PI3K/Akt and Ras/Erk pathways are important intracellular signal transduction cascades that are critical for fundamental cellular functions, regulating cell proliferation, growth, survival, mobility and cell death (McCubrey et al., 2007; Mendoza et al., 2011). They are often dysregulated in human cancers, leading to aberrant activation of the signaling cascades (Asati et al., 2016). Disturbed activation of the PI3K/Akt/and Ras/Erk pathways are oncogenic, enhancing the growth, survival, and metabolism of cancer cells (Jokinen and Koivunen, 2015).

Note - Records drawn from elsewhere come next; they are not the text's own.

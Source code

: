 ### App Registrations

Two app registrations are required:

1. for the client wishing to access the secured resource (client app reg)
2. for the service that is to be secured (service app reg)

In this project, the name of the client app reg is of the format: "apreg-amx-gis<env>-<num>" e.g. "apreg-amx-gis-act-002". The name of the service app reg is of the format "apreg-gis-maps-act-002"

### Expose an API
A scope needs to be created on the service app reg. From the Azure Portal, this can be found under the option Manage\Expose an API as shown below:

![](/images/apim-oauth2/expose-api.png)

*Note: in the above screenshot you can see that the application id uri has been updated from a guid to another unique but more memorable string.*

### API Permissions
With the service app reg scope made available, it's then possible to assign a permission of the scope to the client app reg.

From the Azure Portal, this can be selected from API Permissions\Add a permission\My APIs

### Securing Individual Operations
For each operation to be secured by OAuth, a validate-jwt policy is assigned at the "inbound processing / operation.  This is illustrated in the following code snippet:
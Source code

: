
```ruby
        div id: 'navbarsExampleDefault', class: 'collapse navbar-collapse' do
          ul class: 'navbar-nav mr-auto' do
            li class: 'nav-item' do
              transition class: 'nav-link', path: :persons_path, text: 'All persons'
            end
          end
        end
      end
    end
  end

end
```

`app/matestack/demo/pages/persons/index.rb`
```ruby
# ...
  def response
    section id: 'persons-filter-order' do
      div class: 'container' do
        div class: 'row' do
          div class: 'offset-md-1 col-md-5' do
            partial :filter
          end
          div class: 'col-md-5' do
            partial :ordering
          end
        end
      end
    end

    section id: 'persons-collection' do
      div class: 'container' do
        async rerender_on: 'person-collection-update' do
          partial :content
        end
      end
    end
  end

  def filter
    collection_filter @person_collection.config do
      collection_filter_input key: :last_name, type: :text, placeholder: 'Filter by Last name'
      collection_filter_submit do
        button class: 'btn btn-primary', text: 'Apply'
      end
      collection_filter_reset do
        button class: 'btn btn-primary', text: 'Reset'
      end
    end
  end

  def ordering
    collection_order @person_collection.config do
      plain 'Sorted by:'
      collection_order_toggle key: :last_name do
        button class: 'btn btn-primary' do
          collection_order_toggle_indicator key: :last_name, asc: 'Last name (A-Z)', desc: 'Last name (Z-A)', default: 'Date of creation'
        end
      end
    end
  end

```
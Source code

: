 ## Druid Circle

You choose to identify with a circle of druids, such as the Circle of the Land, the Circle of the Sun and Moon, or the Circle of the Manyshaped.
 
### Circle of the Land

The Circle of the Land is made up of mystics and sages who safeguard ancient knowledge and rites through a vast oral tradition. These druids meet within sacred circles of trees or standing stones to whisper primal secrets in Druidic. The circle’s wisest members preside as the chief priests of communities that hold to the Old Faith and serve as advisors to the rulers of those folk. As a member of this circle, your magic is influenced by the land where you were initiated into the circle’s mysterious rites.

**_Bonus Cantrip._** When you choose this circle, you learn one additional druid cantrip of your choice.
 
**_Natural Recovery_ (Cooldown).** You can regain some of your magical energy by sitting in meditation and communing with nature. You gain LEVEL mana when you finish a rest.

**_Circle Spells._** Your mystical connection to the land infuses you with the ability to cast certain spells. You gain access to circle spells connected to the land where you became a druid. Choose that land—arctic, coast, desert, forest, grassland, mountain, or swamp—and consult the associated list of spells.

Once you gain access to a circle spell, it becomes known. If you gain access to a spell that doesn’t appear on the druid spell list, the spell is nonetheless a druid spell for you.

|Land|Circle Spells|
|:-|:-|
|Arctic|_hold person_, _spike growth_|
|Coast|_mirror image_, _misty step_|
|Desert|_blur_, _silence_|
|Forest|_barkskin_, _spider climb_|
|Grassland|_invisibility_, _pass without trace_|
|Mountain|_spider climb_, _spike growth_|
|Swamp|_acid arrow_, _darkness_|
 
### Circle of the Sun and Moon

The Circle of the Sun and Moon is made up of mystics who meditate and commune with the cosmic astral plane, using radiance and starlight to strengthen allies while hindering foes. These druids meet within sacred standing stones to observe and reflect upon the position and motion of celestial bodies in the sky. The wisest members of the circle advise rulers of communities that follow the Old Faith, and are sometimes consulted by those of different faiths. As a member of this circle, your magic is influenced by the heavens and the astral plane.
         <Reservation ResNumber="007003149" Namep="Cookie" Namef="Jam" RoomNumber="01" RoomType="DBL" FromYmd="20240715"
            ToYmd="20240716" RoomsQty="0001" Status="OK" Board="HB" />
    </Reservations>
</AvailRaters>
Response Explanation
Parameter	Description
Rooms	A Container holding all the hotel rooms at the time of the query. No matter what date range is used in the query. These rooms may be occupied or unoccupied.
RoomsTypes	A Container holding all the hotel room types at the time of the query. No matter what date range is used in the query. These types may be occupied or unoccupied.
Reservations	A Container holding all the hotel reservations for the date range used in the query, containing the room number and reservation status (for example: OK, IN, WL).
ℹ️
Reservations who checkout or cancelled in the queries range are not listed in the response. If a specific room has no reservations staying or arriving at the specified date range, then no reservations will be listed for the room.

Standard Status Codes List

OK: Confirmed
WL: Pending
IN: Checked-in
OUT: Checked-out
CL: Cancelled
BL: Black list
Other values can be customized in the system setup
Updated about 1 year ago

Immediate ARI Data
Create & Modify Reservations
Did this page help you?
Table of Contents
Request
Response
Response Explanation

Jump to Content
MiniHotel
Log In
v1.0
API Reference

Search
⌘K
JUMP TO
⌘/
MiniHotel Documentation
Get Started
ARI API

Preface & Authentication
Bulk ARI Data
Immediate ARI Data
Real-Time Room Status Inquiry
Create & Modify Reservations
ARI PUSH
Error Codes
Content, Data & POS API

PI3K/Akt and Ras/Erk signaling pathways are also key mediators for neuronal survival and several aspects of neurite outgrowth, including cell skeleton reorganization and stabilization, neurite branching and extension, and axon formation (Frebel and Wiese, 2006; Read and Gorman, 2009; Hausott and Klimaschewski, 2019). Mammalian target of rapamycin (mTOR) is one of the major downstream effectors of PI3K/Akt and Ras/Erk signaling pathways (Potter et al., 2002; Ma et al., 2005). mTOR is a serine/threonine protein kinase which is a key regulator for cell growth and metabolism by controlling protein translation and lipogenesis (Takei and Nawa, 2014). It promotes protein synthesis through the phosphorylation of P70S6 kinase, which in turn phosphoactivates the ribosomal protein S6 and lead to increased mRNA and protein synthesis (Laplante and Sabatini, 2009). Protein synthesis is essentially required for neurite outgrowth. Increased requirement of new protein synthesis is accompanied with the process of neurite initiation, branching, elongation, and stabilization (Tojima and Ito, 2004; Flynn, 2013). Protein synthesis is important for filopodia and neurite formation (Gallo, 2013; Sainath and Gallo, 2015). Local protein synthesis is critical for axon elongation and pathfinding (Twiss and van Minnen, 2006). Decreased protein synthesis has been reported in various neurodegenerative disorders, such as Alzheimer’s disease (Chang et al., 2006). The activation of PI3K/Akt/mTOR and Ras/Erk/mTOR signaling cascades positively regulates protein synthesis, which is critical for cell differentiation and neurite outgrowth in neurons (Fujii et al., 1982; Takei and Nawa, 2014; Schanzenbacher et al., 2016; Rozenbaum et al., 2018).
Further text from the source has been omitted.